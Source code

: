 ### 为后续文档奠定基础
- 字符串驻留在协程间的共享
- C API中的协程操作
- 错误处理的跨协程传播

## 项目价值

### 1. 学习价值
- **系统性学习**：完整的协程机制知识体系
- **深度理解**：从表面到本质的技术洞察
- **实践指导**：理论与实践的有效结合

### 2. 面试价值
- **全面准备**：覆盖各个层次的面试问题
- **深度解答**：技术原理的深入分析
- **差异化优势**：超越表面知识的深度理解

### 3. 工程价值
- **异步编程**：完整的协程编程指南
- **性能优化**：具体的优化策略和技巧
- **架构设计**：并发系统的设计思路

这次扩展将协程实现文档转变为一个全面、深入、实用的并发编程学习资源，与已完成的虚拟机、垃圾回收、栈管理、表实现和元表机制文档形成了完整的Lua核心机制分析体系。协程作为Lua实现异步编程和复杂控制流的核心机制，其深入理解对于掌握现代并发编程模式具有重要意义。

————————

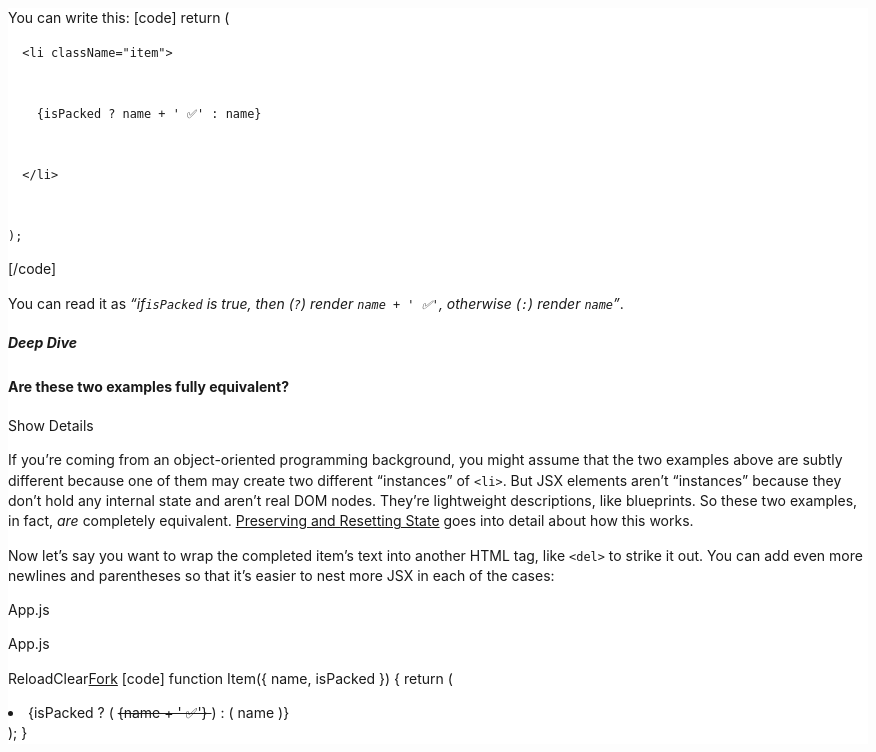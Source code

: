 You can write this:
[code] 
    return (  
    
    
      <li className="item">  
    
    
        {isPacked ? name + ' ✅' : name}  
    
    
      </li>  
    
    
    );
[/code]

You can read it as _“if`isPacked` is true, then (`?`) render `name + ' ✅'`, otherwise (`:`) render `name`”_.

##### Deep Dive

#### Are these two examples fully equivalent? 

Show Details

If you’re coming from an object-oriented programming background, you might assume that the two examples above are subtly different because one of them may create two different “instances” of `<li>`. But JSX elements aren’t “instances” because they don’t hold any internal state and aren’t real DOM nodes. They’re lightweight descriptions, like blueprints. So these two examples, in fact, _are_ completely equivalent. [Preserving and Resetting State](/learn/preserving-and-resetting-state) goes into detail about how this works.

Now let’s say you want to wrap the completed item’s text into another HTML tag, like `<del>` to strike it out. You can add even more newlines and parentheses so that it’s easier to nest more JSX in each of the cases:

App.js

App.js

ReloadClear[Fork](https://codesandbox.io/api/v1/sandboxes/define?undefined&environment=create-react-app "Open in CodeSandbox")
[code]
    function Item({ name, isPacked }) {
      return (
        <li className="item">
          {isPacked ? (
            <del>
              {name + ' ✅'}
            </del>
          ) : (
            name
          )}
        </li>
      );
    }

————————

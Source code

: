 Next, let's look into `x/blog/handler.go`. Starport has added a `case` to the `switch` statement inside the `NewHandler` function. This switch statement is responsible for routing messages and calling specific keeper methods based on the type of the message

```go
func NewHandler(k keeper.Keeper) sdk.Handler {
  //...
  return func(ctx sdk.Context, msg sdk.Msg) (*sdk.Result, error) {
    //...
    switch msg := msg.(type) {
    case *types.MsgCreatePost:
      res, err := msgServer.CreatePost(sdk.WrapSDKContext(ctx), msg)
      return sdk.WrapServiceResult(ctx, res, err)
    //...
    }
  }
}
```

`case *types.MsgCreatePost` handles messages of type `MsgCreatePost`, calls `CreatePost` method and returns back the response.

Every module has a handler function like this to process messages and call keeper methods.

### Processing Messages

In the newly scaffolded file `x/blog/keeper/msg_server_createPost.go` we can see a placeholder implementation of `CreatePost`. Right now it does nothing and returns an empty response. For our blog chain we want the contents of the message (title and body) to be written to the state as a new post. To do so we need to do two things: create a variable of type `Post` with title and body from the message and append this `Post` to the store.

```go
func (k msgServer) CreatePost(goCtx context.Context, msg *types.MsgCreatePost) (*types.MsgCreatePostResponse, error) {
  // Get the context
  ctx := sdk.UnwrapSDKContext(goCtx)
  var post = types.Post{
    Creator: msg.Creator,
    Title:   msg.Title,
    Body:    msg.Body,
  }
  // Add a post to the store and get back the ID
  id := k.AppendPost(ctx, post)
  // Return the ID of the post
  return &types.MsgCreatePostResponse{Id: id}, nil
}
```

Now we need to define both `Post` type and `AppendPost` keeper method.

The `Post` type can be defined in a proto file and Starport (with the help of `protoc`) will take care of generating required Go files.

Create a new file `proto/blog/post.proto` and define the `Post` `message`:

————————

» EXERCISE REQUIREMENTS: Find each line in the records holding the string "error" and show it.

» TASK RESPONSE:
  return func(ctx sdk.Context, msg sdk.Msg) (*sdk.Result, error) {
func (k msgServer) CreatePost(goCtx context.Context, msg *types.MsgCreatePost) (*types.MsgCreatePostResponse, error) {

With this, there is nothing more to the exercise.